Similarly, the “Stand by Every Ad Act” included in Title IV, Subtitle D would make disclaimer regulation more complex, have a chilling effect on speech, and provide little or no information that is not already available to the public under the Federal Election Campaign Act (“FECA”) and existing Commission regulations. Indeed, in many cases, it would mislead the public as to the sources of an ad’s funding.

Subtitles F and G of Title IV aim to affirmatively clear the way for the Internal Revenue Service (“IRS”) and the Securities and Exchange Commission to become involved in campaign finance regulation. This is contrary to the design of the FECA, which gives the FEC primary civil enforcement responsibilities and exclusive authority for administering and interpreting the Act.6 These other agencies do not have expertise in campaign finance law. Attempting to use the IRS for campaign enforcement led to the scandal of 2013, which tarnished that agency’s reputation and public confidence in its operations. Inviting other non-expert agencies into campaign finance enforcement would create a likelihood of inconsistent interpretations and applications of the laws and increase the complexity of a regulatory system already famous for its intricacy.

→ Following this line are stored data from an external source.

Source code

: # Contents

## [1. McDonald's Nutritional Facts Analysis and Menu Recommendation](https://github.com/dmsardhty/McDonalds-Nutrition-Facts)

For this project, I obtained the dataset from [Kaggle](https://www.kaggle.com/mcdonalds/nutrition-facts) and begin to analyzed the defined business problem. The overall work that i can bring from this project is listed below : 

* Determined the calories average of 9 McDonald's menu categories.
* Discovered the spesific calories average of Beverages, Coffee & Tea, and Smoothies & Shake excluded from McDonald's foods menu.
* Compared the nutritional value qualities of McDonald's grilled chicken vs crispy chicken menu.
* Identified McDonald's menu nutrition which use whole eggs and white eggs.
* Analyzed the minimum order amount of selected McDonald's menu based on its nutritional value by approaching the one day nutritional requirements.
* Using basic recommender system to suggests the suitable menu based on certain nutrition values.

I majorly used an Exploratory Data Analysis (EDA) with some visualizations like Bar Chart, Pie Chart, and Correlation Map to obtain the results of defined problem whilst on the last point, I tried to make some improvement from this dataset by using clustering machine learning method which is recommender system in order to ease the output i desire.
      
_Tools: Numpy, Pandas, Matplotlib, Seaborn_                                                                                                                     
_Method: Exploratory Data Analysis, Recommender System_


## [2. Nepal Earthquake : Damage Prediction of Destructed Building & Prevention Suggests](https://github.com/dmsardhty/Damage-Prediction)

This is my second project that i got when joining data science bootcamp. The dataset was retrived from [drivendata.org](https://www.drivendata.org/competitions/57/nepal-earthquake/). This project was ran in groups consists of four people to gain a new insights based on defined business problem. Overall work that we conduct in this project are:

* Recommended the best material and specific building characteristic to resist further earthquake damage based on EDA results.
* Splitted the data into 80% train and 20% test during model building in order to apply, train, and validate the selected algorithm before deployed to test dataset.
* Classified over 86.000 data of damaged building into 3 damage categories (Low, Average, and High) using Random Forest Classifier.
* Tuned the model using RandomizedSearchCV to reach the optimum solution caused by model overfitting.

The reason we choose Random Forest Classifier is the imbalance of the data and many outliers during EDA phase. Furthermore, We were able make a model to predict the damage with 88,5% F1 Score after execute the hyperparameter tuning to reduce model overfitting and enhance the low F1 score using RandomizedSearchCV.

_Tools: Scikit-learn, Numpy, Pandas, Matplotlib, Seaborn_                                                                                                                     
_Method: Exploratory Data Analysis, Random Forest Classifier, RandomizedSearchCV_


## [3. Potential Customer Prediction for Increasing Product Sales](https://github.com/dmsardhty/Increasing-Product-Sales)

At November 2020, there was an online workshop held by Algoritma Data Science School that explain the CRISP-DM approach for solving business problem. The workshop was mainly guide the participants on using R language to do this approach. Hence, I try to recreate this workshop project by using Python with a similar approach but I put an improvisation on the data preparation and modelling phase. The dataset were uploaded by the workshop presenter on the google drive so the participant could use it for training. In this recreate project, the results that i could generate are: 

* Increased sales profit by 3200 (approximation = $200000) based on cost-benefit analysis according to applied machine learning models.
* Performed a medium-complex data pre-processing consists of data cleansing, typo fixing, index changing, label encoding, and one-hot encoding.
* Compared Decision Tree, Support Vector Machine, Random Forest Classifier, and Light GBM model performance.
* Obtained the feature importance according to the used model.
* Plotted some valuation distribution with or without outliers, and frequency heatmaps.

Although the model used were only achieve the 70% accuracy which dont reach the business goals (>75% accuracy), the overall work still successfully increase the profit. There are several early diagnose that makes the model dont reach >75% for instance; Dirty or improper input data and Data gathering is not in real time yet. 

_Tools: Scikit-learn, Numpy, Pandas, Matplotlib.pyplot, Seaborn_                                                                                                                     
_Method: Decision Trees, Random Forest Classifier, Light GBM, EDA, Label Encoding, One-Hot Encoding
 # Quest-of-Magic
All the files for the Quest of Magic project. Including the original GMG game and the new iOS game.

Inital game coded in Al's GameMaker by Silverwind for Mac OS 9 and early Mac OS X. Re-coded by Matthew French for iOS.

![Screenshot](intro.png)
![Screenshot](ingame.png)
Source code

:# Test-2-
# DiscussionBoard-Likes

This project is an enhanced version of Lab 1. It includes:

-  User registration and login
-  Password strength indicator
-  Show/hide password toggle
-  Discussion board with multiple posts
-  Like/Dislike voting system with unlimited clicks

Based on our collective decades of experience at the FEC, we believe that these, and several other provisions of Titles IV and VI not specifically addressed here, would complicate the law and hinder grassroots political speech and activism, with little or no benefit to public accountability, transparency, understanding of public policy, or reduction in corruption.7

Given these concerns, we are disturbed by recent news reports that House Leadership plans to bring H.R. 1 directly to the floor, bypassing committee consideration. We urge members of Congress in both chambers to deliberately and carefully consider this complex, nearly 800-page legislation, with special attention paid to the bill’s harmful impact on First Amendment speech and association rights.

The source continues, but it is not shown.